AI for CE
Among the most common “AI” tools is the spell checker usually included in word processors, an outgrowth of Ralph Gorin’s 1971 SPELL program that checked letters in a word against a list of correctly spelled words by comparing single or adjacent letters, and while early spell checkers were limited to Mainframes, they migrated quickly to PCs in the early 1980’s. These relatively simple systems were based on a comparisons, which would imply that the more words to compare against the more accurate the checker, but it was found that as the word lists grew over 100,000 the number of misspellings increased.
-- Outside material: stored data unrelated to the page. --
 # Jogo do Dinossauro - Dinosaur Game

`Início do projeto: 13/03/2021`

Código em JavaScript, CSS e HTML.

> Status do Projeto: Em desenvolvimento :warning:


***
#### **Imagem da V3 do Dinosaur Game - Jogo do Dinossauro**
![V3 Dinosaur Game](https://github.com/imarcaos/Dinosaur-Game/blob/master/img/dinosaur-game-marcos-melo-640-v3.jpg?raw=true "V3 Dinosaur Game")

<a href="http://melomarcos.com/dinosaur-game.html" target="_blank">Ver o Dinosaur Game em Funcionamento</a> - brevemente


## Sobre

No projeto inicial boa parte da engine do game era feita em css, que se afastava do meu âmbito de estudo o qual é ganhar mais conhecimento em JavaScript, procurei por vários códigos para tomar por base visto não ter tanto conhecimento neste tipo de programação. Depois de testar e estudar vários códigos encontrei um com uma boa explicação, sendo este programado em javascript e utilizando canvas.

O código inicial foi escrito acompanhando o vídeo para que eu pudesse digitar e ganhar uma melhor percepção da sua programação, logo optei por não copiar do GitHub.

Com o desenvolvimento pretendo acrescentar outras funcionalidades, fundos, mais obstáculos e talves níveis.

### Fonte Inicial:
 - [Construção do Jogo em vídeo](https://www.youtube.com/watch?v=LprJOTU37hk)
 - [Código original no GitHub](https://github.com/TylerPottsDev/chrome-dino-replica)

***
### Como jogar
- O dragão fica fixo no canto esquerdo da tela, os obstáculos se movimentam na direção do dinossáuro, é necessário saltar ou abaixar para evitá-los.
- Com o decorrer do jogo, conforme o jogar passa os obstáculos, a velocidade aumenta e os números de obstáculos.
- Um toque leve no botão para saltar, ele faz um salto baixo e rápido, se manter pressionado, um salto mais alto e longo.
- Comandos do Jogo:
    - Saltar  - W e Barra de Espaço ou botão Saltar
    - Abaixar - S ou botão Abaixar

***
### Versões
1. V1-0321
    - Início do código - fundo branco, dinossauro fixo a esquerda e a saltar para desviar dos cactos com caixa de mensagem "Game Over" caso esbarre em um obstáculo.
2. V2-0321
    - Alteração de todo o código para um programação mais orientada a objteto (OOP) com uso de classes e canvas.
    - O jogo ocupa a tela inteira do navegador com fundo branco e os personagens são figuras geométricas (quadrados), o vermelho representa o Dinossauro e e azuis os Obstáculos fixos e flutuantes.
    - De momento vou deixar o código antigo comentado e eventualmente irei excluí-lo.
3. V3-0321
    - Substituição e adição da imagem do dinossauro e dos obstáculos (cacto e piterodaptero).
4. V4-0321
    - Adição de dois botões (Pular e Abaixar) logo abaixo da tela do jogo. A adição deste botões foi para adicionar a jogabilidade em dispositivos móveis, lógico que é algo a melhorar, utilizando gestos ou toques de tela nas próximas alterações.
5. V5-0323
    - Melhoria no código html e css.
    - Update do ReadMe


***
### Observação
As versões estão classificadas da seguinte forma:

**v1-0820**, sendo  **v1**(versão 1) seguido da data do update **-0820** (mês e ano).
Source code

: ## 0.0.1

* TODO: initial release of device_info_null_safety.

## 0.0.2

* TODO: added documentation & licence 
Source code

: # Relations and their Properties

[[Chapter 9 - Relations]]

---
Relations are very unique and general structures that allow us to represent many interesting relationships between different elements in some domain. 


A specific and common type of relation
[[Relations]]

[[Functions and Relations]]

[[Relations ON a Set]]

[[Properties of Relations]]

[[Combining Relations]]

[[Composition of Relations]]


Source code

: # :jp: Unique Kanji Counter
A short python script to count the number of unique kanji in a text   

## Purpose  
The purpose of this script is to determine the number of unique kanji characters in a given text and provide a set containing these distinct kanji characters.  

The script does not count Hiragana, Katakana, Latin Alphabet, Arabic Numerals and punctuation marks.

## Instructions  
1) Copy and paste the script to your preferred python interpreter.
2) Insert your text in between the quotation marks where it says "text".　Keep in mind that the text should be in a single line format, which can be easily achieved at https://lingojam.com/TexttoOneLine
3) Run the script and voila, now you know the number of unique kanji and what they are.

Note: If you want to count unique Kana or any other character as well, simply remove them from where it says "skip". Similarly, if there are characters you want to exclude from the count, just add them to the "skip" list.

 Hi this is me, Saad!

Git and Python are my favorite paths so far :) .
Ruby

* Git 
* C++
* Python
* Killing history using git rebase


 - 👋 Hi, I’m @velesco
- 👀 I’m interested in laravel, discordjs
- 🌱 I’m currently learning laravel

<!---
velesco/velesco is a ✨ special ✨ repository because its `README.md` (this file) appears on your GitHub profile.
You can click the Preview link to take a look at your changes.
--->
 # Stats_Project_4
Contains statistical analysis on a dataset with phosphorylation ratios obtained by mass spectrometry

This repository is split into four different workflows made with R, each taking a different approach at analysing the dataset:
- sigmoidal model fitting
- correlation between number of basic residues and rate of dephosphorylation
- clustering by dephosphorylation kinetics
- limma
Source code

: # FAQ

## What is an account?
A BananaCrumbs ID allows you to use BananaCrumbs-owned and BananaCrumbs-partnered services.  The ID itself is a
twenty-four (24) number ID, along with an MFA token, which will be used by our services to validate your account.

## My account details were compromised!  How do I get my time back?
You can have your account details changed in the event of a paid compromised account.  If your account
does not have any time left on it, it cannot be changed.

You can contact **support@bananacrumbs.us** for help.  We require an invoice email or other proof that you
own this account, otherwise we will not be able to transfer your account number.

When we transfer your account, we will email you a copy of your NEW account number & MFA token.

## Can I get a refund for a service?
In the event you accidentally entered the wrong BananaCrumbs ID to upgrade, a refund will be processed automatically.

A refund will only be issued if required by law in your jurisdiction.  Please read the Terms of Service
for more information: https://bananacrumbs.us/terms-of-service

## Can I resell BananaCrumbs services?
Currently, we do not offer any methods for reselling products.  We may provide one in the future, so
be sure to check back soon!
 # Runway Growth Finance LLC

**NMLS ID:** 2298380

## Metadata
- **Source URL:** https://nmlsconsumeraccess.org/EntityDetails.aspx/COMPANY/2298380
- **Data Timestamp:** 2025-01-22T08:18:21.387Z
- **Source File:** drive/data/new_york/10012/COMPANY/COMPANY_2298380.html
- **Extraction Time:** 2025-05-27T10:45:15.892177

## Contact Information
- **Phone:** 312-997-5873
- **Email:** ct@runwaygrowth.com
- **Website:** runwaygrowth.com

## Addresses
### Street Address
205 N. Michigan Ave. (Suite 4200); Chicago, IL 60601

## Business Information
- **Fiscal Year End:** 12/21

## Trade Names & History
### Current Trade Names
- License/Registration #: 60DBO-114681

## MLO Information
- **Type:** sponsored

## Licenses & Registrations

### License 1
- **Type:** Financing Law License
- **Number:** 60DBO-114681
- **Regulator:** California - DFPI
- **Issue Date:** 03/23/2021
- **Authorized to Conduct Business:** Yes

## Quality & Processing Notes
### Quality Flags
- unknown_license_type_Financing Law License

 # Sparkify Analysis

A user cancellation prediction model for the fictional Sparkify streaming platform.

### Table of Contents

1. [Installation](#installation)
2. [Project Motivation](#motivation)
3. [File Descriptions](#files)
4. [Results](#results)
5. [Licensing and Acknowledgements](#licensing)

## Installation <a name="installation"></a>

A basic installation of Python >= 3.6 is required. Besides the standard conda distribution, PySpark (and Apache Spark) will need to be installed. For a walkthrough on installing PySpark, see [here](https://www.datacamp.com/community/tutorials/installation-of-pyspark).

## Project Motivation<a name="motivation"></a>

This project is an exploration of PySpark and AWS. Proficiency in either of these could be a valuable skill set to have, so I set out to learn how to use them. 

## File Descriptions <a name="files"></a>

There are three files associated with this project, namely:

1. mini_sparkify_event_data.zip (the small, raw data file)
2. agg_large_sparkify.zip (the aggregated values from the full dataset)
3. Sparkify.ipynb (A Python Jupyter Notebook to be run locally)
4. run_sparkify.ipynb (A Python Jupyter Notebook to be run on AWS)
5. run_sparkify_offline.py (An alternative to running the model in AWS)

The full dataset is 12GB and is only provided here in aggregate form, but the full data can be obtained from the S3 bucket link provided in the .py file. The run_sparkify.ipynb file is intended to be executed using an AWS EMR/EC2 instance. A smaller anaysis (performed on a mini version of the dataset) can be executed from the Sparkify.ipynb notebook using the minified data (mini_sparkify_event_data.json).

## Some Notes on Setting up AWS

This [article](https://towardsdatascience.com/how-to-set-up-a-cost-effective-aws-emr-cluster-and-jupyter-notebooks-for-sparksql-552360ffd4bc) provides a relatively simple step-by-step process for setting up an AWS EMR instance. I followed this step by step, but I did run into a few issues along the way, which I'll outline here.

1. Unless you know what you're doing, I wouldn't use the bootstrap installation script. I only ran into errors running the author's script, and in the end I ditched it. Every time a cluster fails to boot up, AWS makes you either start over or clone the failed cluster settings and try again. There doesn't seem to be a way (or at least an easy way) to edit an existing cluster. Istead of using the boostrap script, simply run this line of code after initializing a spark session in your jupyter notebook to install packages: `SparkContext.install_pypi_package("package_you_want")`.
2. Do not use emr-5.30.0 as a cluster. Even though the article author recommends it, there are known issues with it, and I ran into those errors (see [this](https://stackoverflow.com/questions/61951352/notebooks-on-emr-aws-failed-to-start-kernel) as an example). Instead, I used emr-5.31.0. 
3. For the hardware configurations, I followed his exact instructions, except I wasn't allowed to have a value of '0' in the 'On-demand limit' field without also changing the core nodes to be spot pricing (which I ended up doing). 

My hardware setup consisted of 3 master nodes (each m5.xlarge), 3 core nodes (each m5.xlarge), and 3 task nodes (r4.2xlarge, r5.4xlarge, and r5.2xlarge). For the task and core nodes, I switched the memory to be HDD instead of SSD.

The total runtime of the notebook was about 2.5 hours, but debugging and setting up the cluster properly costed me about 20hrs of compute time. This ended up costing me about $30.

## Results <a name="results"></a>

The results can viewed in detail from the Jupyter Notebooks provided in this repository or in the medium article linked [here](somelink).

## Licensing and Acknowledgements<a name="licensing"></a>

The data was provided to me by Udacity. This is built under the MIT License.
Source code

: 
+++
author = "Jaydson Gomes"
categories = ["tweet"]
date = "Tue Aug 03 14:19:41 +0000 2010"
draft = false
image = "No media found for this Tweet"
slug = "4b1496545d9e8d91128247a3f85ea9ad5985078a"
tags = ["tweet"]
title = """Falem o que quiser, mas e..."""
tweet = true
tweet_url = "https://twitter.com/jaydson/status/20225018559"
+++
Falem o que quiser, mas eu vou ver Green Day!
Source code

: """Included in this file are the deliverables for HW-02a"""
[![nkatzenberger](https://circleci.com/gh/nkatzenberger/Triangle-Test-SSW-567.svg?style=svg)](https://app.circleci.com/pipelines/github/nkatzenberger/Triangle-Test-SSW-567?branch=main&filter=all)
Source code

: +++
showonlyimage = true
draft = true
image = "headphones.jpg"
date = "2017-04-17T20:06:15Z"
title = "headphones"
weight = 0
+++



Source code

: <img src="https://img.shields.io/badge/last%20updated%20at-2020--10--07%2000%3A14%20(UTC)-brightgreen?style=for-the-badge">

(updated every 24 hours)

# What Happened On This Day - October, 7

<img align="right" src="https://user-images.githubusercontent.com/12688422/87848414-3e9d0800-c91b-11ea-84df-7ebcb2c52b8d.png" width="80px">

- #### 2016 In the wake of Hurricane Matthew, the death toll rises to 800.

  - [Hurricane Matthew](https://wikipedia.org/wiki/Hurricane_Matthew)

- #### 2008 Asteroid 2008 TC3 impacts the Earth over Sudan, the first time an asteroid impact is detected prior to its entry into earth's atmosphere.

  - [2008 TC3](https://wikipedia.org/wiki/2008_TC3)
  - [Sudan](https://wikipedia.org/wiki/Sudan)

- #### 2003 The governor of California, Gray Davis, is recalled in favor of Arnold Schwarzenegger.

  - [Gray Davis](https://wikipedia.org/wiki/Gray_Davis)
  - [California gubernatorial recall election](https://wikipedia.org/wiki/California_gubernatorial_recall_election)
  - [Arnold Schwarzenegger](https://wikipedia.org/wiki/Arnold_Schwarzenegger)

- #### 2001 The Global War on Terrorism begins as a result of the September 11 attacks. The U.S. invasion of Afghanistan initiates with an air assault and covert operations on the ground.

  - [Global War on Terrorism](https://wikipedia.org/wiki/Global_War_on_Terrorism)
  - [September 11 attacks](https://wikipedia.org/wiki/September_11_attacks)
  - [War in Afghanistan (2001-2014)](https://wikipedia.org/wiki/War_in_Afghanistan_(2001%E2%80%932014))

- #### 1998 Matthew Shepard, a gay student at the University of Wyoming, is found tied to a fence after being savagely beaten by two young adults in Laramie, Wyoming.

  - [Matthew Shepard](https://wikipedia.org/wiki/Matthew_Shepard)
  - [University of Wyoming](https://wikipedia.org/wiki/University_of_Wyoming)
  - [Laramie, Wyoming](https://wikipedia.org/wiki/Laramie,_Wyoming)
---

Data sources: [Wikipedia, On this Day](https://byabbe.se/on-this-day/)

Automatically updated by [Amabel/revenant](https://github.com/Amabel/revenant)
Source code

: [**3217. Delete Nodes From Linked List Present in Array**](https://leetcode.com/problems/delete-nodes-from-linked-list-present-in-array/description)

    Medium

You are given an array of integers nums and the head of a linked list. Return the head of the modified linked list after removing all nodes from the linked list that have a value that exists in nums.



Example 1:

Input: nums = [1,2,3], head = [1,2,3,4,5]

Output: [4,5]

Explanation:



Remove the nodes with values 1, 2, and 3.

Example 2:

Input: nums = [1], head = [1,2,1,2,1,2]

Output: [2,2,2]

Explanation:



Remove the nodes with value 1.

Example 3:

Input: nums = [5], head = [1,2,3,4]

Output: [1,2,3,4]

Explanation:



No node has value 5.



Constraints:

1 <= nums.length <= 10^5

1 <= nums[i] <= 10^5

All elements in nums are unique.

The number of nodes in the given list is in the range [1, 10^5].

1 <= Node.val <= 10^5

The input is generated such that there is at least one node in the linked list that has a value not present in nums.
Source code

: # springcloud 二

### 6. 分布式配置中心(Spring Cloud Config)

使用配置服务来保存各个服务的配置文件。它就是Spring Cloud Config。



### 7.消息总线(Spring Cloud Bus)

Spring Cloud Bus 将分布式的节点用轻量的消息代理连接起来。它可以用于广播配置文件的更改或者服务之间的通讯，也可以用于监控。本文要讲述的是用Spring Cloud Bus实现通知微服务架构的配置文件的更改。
The problem facing early spell checkers is that they were not able to discern context, so they faced difficulties with words that sounded the same but had different spellings and different use cases, such as ‘there’ and ‘their’. As local computing power and storage increased, systems were designed that could evaluate context by comparing phrases or sentences against grammatical rules that were embedded in the system and could determine the correct spelling of a word based on both the word list and the rules, but data scientists found that as processing power and storage increased further, they could enter millions of data points that AI systems could ‘look at’ to better understand context, not only for language, but for almost anything, leading to the development of AI algorithms that fall into three classes.
Supervised – The most common category, where labeled data is feed to a system and is used to train the system to predict outcomes as it is given new data. Typical systems uses decision trees that test the data using sophisticated ‘if…then’ nodes to move through the decision process until a conclusion is drawn that is based on all of the tagged data that the system has seen. Systems like these are the basis for systems that have been in the press in recent months, such as those that can ‘paint’ a picture based on the style of a particular painter, having been fed the digital images of all of that artists work. The system can create an image based on the user’s request using the characteristics it has recognized for that artist. In its simplest form we asked an AI art generator to paint a picture of daisies in a vase using a generic style and Figure 1 is the result.
Unsupervised – This category does not use tagged data, so the algorithm must evaluate the relationships between the data points without specific definitions, which they tend to do by creating clusters of similar data around central data points, and using a number of methodologies to evaluated the clustered data.
Reinforcement – This category is a bit like training an animal, as the system uses an ‘agent’ to perform an action within a certain ‘environment’, and then rewards the agent when the action is completed. The agent uses the reward (positive or negative) to help it with the next iteration of the action until the environment ends the process, just as rewarding an animal for a correct response helps the animal to understand what the correct response is.
Both of the applications mentioned are common to CE products and in many cases are integral to their function, but AI continues to develop and will become more integral in CE products and daily life. Having a background in the music industry, we were intrigued by Google’s (GOOG) MusicLM system, a bit less sophisticated than the artistic systems mentioned above, but nonetheless amazing in its ability to create music from text. In its simplest application the words “acoustic guitar” or “flute” generate the following sound clips[1]:
https://google-research.github.io/seanet/musiclm/examples/audio_samples/10s_samples/instruments/acoustic-guitar.wav,
https://google-research.github.io/seanet/musiclm/examples/audio_samples/10s_samples/instruments/flute.wav
but more interesting is how it generates clips from the text “blues”, “West coast Hip-hop”, “East coast Hip-hop”, or “Reggae”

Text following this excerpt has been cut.